▸ What is expected
Set down all of the data again, character for character.

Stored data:
+===+
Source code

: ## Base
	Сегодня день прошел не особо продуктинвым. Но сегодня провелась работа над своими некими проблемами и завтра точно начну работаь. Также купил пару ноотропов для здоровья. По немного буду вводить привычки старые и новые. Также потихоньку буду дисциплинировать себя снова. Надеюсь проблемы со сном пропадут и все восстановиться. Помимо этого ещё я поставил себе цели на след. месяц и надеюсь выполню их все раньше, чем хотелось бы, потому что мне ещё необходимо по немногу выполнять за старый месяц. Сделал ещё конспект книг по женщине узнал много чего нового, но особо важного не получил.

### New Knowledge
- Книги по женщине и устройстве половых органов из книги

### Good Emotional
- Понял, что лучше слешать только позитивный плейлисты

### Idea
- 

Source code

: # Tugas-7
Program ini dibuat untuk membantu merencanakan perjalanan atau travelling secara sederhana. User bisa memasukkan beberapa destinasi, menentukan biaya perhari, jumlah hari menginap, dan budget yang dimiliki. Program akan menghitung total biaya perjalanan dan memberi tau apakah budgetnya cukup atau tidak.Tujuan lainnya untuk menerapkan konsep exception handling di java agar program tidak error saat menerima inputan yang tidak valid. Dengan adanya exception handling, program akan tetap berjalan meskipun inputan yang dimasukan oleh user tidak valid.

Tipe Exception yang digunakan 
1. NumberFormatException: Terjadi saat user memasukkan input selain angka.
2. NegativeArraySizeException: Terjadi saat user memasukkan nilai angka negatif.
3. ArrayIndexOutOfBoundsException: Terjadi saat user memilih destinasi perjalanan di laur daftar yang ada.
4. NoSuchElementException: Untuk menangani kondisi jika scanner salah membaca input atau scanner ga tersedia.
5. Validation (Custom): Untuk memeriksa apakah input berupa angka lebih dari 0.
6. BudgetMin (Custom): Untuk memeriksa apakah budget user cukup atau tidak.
+===+
▸ Exercise response
Source code

: ## Base
	Сегодня день прошел не особо продуктинвым. Но сегодня провелась работа над своими некими проблемами и завтра точно начну работаь. Также купил пару ноотропов для здоровья. По немного буду вводить привычки старые и новые. Также потихоньку буду дисциплинировать себя снова. Надеюсь проблемы со сном пропадут и все восстановиться. Помимо этого ещё я поставил себе цели на след. месяц и надеюсь выполню их все раньше, чем хотелось бы, потому что мне ещё необходимо по немногу выполнять за старый месяц. Сделал ещё конспект книг по женщине узнал много чего нового, но особо важного не получил.

### New Knowledge
- Книги по женщине и устройстве половых органов из книги

### Good Emotional
- Понял, что лучше слешать только позитивный плейлисты

### Idea
- 

Source code

: # Tugas-7
Program ini dibuat untuk membantu merencanakan perjalanan atau travelling secara sederhana. User bisa memasukkan beberapa destinasi, menentukan biaya perhari, jumlah hari menginap, dan budget yang dimiliki. Program akan menghitung total biaya perjalanan dan memberi tau apakah budgetnya cukup atau tidak.Tujuan lainnya untuk menerapkan konsep exception handling di java agar program tidak error saat menerima inputan yang tidak valid. Dengan adanya exception handling, program akan tetap berjalan meskipun inputan yang dimasukan oleh user tidak valid.

Tipe Exception yang digunakan 
1. NumberFormatException: Terjadi saat user memasukkan input selain angka.
2. NegativeArraySizeException: Terjadi saat user memasukkan nilai angka negatif.
3. ArrayIndexOutOfBoundsException: Terjadi saat user memilih destinasi perjalanan di laur daftar yang ada.
4. NoSuchElementException: Untuk menangani kondisi jika scanner salah membaca input atau scanner ga tersedia.
5. Validation (Custom): Untuk memeriksa apakah input berupa angka lebih dari 0.
6. BudgetMin (Custom): Untuk memeriksa apakah budget user cukup atau tidak.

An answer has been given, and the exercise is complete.